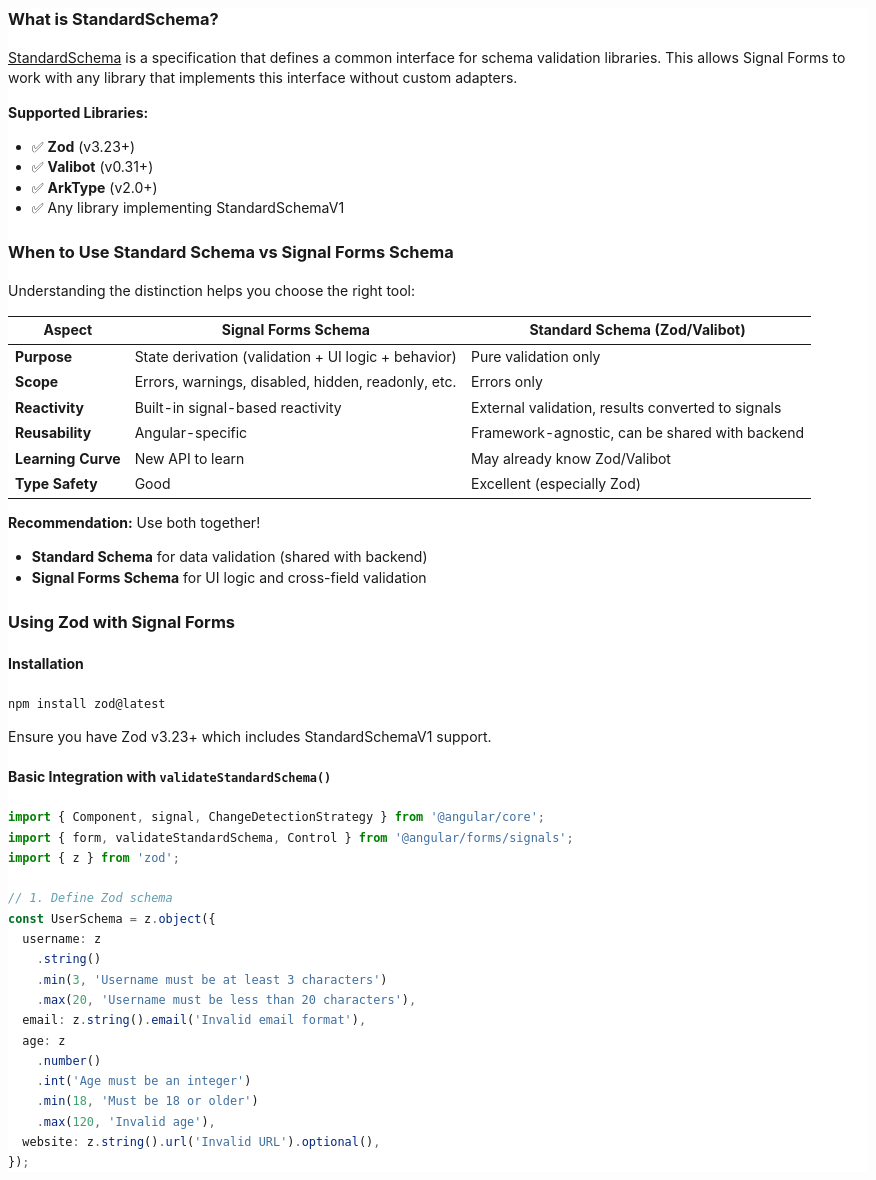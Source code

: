 ### What is StandardSchema?

[StandardSchema](https://github.com/standard-schema/standard-schema) is a specification that defines a common interface for schema validation libraries. This allows Signal Forms to work with any library that implements this interface without custom adapters.

**Supported Libraries:**

- ✅ **Zod** (v3.23+)
- ✅ **Valibot** (v0.31+)
- ✅ **ArkType** (v2.0+)
- ✅ Any library implementing StandardSchemaV1

### When to Use Standard Schema vs Signal Forms Schema

Understanding the distinction helps you choose the right tool:

| Aspect             | Signal Forms Schema                                 | Standard Schema (Zod/Valibot)                     |
| ------------------ | --------------------------------------------------- | ------------------------------------------------- |
| **Purpose**        | State derivation (validation + UI logic + behavior) | Pure validation only                              |
| **Scope**          | Errors, warnings, disabled, hidden, readonly, etc.  | Errors only                                       |
| **Reactivity**     | Built-in signal-based reactivity                    | External validation, results converted to signals |
| **Reusability**    | Angular-specific                                    | Framework-agnostic, can be shared with backend    |
| **Learning Curve** | New API to learn                                    | May already know Zod/Valibot                      |
| **Type Safety**    | Good                                                | Excellent (especially Zod)                        |

**Recommendation:** Use both together!

- **Standard Schema** for data validation (shared with backend)
- **Signal Forms Schema** for UI logic and cross-field validation

### Using Zod with Signal Forms

#### Installation

```bash
npm install zod@latest
```

Ensure you have Zod v3.23+ which includes StandardSchemaV1 support.

#### Basic Integration with `validateStandardSchema()`

```typescript
import { Component, signal, ChangeDetectionStrategy } from '@angular/core';
import { form, validateStandardSchema, Control } from '@angular/forms/signals';
import { z } from 'zod';

// 1. Define Zod schema
const UserSchema = z.object({
  username: z
    .string()
    .min(3, 'Username must be at least 3 characters')
    .max(20, 'Username must be less than 20 characters'),
  email: z.string().email('Invalid email format'),
  age: z
    .number()
    .int('Age must be an integer')
    .min(18, 'Must be 18 or older')
    .max(120, 'Invalid age'),
  website: z.string().url('Invalid URL').optional(),
});

```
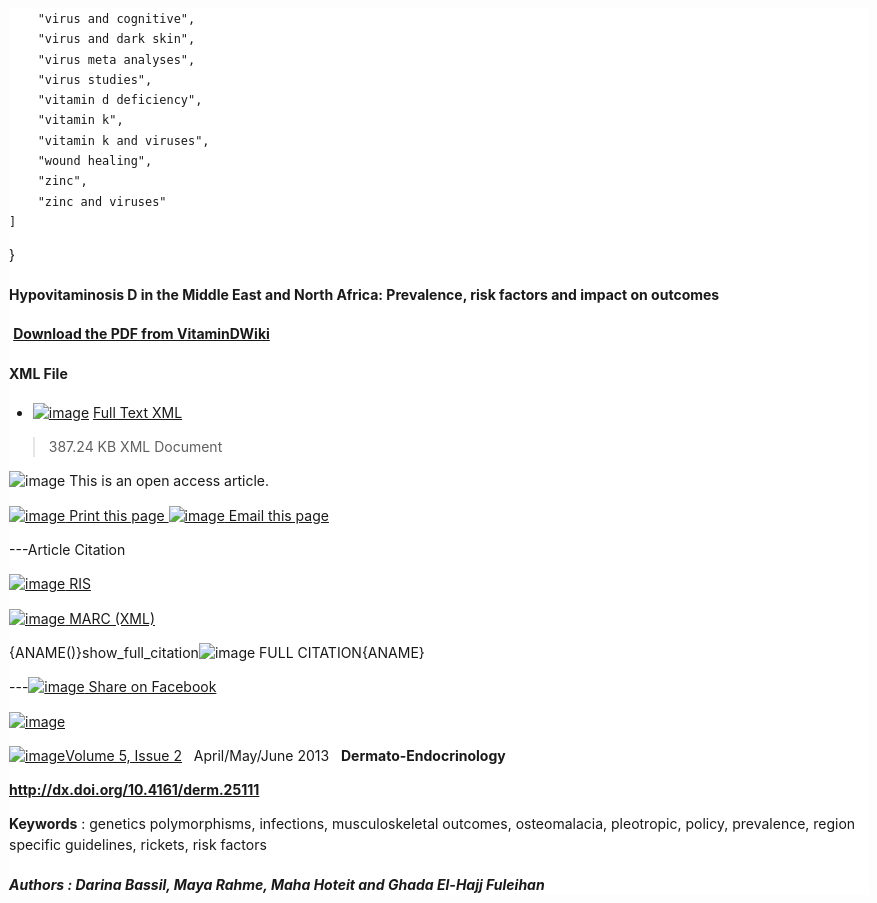         "virus and cognitive",
        "virus and dark skin",
        "virus meta analyses",
        "virus studies",
        "vitamin d deficiency",
        "vitamin k",
        "vitamin k and viruses",
        "wound healing",
        "zinc",
        "zinc and viruses"
    ]
}


#### Hypovitaminosis D in the Middle East and North Africa: Prevalence, risk factors and impact on outcomes

 **<i class="fas fa-file-pdf" style="margin-right: 0.3em;"></i><a href="https://d378j1rmrlek7x.cloudfront.net/attachments/pdf/hypovitaminosis-d-in-the-middle-east-and-north-africa.pdf">Download the PDF from VitaminDWiki</a>** 

#### XML File

* [<img src="http://www.landesbioscience.com/new_landes_images/icon_xml.png" alt="image">](http://www.landesbioscience.com/article/25111/full_text_xml/) [Full Text XML](http://www.landesbioscience.com/article/25111/full_text_xml/)

> 387.24 KB XML Document

<img src="http://www.landesbioscience.com/images/OA-icon.gif" alt="image"> This is an open access article.

[<img src="http://www.landesbioscience.com/icons/crystal_project/24x24/apps/printer.png" alt="image"> Print this page ]({img%20src="http://www.landesbioscience.com/icons/crystal_project/24x24/apps/printer.png"}%20Print%20this%20page%20)[<img src="http://www.landesbioscience.com/icons/crystal_project/24x24/actions/mail_forward.png" alt="image"> Email this page ]({img%20src="http://www.landesbioscience.com/icons/crystal_project/24x24/actions/mail_forward.png"}%20Email%20this%20page%20)

---Article Citation

[<img src="http://www.landesbioscience.com/icons/table_go.png" alt="image"> RIS](http://www.landesbioscience.com/api/articles/citation_ris/25111/)

[<img src="http://www.landesbioscience.com/icons/table_go.png" alt="image"> MARC (XML)](http://www.landesbioscience.com/marc/article/25111/)

{ANAME()}show_full_citation<img src="http://www.landesbioscience.com/icons/table_go.png" alt="image"> FULL CITATION{ANAME}

---[<img src="http://www.landesbioscience.com/icons/facebook_24.png" alt="image"> Share on Facebook](http://www.facebook.com/sharer.php?u=http://www.landesbioscience.com/journals/dermatoendocrinology/article/25111/?show_full_text=true&)

[<img src="http://www.landesbioscience.com/icons/linkedin.png" alt="image">](http://www.linkedin.com/shareArticle?mini=true&ur)

[<img src="http://www.landesbioscience.com/icons/tweet_button.png" alt="image">](https://twitter.com/share?ur)[Volume 5, Issue 2](http://www.landesbioscience.com/journals/dermatoendocrinology/toc/volume/5/issue/2/)   April/May/June 2013    **Dermato-Endocrinology** 

[ **http://dx.doi.org/10.4161/derm.25111** ](http://dx.doi.org/10.4161/derm.25111)

 **Keywords** : genetics polymorphisms, infections, musculoskeletal outcomes, osteomalacia, pleotropic, policy, prevalence, region specific guidelines, rickets, risk factors

#####  **Authors** : Darina Bassil, Maya Rahme, Maha Hoteit and Ghada El-Hajj Fuleihan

········

# Work instruction:
Filter the listing above for the string "risk" and copy every matching line.

# Answer box:
#### Hypovitaminosis D in the Middle East and North Africa: Prevalence, risk factors and impact on outcomes
 **Keywords** : genetics polymorphisms, infections, musculoskeletal outcomes, osteomalacia, pleotropic, policy, prevalence, region specific guidelines, rickets, risk factors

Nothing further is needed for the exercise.